Your assignment: Exactly as given, restate each record that follows.

Dataset entries:
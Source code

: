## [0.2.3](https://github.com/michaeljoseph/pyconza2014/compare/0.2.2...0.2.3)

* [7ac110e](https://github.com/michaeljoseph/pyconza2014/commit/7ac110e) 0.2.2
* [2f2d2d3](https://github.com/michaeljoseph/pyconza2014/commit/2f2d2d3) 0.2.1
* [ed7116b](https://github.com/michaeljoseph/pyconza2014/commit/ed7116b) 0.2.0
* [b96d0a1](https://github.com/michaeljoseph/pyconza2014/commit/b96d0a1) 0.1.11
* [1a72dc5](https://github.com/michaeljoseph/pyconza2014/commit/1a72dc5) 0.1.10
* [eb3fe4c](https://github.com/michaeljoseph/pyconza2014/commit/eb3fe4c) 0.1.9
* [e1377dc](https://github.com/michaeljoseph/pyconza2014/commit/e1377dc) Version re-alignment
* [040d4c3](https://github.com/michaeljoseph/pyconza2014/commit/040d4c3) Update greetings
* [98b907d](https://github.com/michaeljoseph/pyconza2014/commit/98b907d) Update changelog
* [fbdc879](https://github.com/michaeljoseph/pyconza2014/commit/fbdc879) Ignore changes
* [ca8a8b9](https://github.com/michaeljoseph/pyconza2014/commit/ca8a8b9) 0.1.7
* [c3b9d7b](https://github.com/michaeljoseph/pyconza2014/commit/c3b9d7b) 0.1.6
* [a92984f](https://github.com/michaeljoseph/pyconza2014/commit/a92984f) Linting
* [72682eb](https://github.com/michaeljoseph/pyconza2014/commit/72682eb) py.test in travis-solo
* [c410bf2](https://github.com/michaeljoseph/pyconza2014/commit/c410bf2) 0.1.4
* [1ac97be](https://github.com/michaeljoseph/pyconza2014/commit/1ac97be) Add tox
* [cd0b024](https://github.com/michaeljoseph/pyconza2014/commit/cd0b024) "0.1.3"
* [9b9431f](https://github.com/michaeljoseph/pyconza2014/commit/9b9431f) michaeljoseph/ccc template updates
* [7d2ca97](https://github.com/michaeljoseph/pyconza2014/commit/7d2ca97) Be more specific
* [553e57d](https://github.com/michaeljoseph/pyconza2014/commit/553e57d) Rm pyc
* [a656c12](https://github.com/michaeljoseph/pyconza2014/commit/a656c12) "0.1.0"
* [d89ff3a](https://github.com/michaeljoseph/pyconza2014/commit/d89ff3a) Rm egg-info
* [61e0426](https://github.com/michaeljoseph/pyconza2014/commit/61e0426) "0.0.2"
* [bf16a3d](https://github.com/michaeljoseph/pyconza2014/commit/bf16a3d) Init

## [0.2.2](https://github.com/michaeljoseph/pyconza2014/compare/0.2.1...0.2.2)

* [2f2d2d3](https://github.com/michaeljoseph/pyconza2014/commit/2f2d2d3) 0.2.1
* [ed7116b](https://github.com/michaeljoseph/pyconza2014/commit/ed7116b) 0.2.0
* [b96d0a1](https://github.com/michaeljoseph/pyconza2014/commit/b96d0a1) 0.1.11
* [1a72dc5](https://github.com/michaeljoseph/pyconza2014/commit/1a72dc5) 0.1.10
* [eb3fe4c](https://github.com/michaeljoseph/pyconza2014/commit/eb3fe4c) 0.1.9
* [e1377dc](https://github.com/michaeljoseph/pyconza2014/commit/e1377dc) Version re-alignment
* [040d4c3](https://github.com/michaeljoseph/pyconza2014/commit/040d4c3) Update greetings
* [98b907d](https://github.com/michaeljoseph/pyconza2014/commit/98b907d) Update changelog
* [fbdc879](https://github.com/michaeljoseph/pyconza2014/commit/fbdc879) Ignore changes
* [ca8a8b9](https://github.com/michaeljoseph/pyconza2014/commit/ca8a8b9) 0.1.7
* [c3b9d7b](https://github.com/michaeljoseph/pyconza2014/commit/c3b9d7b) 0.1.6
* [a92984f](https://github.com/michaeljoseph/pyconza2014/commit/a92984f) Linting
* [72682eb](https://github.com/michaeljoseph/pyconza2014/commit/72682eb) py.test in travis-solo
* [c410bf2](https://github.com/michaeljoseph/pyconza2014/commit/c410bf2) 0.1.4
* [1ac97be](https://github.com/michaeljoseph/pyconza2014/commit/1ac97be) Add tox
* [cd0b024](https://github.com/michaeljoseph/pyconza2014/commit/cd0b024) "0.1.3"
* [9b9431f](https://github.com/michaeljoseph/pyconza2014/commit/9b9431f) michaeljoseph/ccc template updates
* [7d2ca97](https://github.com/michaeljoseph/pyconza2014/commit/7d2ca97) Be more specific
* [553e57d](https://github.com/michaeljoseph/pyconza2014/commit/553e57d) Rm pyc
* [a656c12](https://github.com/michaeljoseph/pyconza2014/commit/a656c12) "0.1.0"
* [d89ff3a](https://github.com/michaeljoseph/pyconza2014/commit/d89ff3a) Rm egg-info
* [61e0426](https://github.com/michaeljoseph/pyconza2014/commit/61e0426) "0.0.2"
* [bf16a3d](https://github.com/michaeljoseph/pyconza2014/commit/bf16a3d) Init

Exercise response:
Source code

:## [0.2.3](https://github.com/michaeljoseph/pyconza2014/compare/0.2.2...0.2.3)

* [7ac110e](https://github.com/michaeljoseph/pyconza2014/commit/7ac110e) 0.2.2
* [2f2d2d3](https://github.com/michaeljoseph/pyconza2014/commit/2f2d2d3) 0.2.1
* [ed7116b](https://github.com/michaeljoseph/pyconza2014/commit/ed7116b) 0.2.0
* [b96d0a1](https://github.com/michaeljoseph/pyconza2014/commit/b96d0a1) 0.1.11
* [1a72dc5](https://github.com/michaeljoseph/pyconza2014/commit/1a72dc5) 0.1.10
* [eb3fe4c](https://github.com/michaeljoseph/pyconza2014/commit/eb3fe4c) 0.1.9
* [e1377dc](https://github.com/michaeljoseph/pyconza2014/commit/e1377dc) Version re-alignment
* [040d4c3](https://github.com/michaeljoseph/pyconza2014/commit/040d4c3) Update greetings
* [98b907d](https://github.com/michaeljoseph/pyconza2014/commit/98b907d) Update changelog
* [fbdc879](https://github.com/michaeljoseph/pyconza2014/commit/fbdc879) Ignore changes
* [ca8a8b9](https://github.com/michaeljoseph/pyconza2014/commit/ca8a8b9) 0.1.7
* [c3b9d7b](https://github.com/michaeljoseph/pyconza2014/commit/c3b9d7b) 0.1.6
* [a92984f](https://github.com/michaeljoseph/pyconza2014/commit/a92984f) Linting
* [72682eb](https://github.com/michaeljoseph/pyconza2014/commit/72682eb) py.test in travis-solo
* [c410bf2](https://github.com/michaeljoseph/pyconza2014/commit/c410bf2) 0.1.4
* [1ac97be](https://github.com/michaeljoseph/pyconza2014/commit/1ac97be) Add tox
* [cd0b024](https://github.com/michaeljoseph/pyconza2014/commit/cd0b024) "0.1.3"
* [9b9431f](https://github.com/michaeljoseph/pyconza2014/commit/9b9431f) michaeljoseph/ccc template updates
* [7d2ca97](https://github.com/michaeljoseph/pyconza2014/commit/7d2ca97) Be more specific
* [553e57d](https://github.com/michaeljoseph/pyconza2014/commit/553e57d) Rm pyc
* [a656c12](https://github.com/michaeljoseph/pyconza2014/commit/a656c12) "0.1.0"
* [d89ff3a](https://github.com/michaeljoseph/pyconza2014/commit/d89ff3a) Rm egg-info
* [61e0426](https://github.com/michaeljoseph/pyconza2014/commit/61e0426) "0.0.2"
* [bf16a3d](https://github.com/michaeljoseph/pyconza2014/commit/bf16a3d) Init

## [0.2.2](https://github.com/michaeljoseph/pyconza2014/compare/0.2.1...0.2.2)

* [2f2d2d3](https://github.com/michaeljoseph/pyconza2014/commit/2f2d2d3) 0.2.1
* [ed7116b](https://github.com/michaeljoseph/pyconza2014/commit/ed7116b) 0.2.0
* [b96d0a1](https://github.com/michaeljoseph/pyconza2014/commit/b96d0a1) 0.1.11
* [1a72dc5](https://github.com/michaeljoseph/pyconza2014/commit/1a72dc5) 0.1.10
* [eb3fe4c](https://github.com/michaeljoseph/pyconza2014/commit/eb3fe4c) 0.1.9
* [e1377dc](https://github.com/michaeljoseph/pyconza2014/commit/e1377dc) Version re-alignment
* [040d4c3](https://github.com/michaeljoseph/pyconza2014/commit/040d4c3) Update greetings
* [98b907d](https://github.com/michaeljoseph/pyconza2014/commit/98b907d) Update changelog
* [fbdc879](https://github.com/michaeljoseph/pyconza2014/commit/fbdc879) Ignore changes
* [ca8a8b9](https://github.com/michaeljoseph/pyconza2014/commit/ca8a8b9) 0.1.7
* [c3b9d7b](https://github.com/michaeljoseph/pyconza2014/commit/c3b9d7b) 0.1.6
* [a92984f](https://github.com/michaeljoseph/pyconza2014/commit/a92984f) Linting
* [72682eb](https://github.com/michaeljoseph/pyconza2014/commit/72682eb) py.test in travis-solo
* [c410bf2](https://github.com/michaeljoseph/pyconza2014/commit/c410bf2) 0.1.4
* [1ac97be](https://github.com/michaeljoseph/pyconza2014/commit/1ac97be) Add tox
* [cd0b024](https://github.com/michaeljoseph/pyconza2014/commit/cd0b024) "0.1.3"
* [9b9431f](https://github.com/michaeljoseph/pyconza2014/commit/9b9431f) michaeljoseph/ccc template updates
* [7d2ca97](https://github.com/michaeljoseph/pyconza2014/commit/7d2ca97) Be more specific
* [553e57d](https://github.com/michaeljoseph/pyconza2014/commit/553e57d) Rm pyc
* [a656c12](https://github.com/michaeljoseph/pyconza2014/commit/a656c12) "0.1.0"
* [d89ff3a](https://github.com/michaeljoseph/pyconza2014/commit/d89ff3a) Rm egg-info
* [61e0426](https://github.com/michaeljoseph/pyconza2014/commit/61e0426) "0.0.2"
* [bf16a3d](https://github.com/michaeljoseph/pyconza2014/commit/bf16a3d) Init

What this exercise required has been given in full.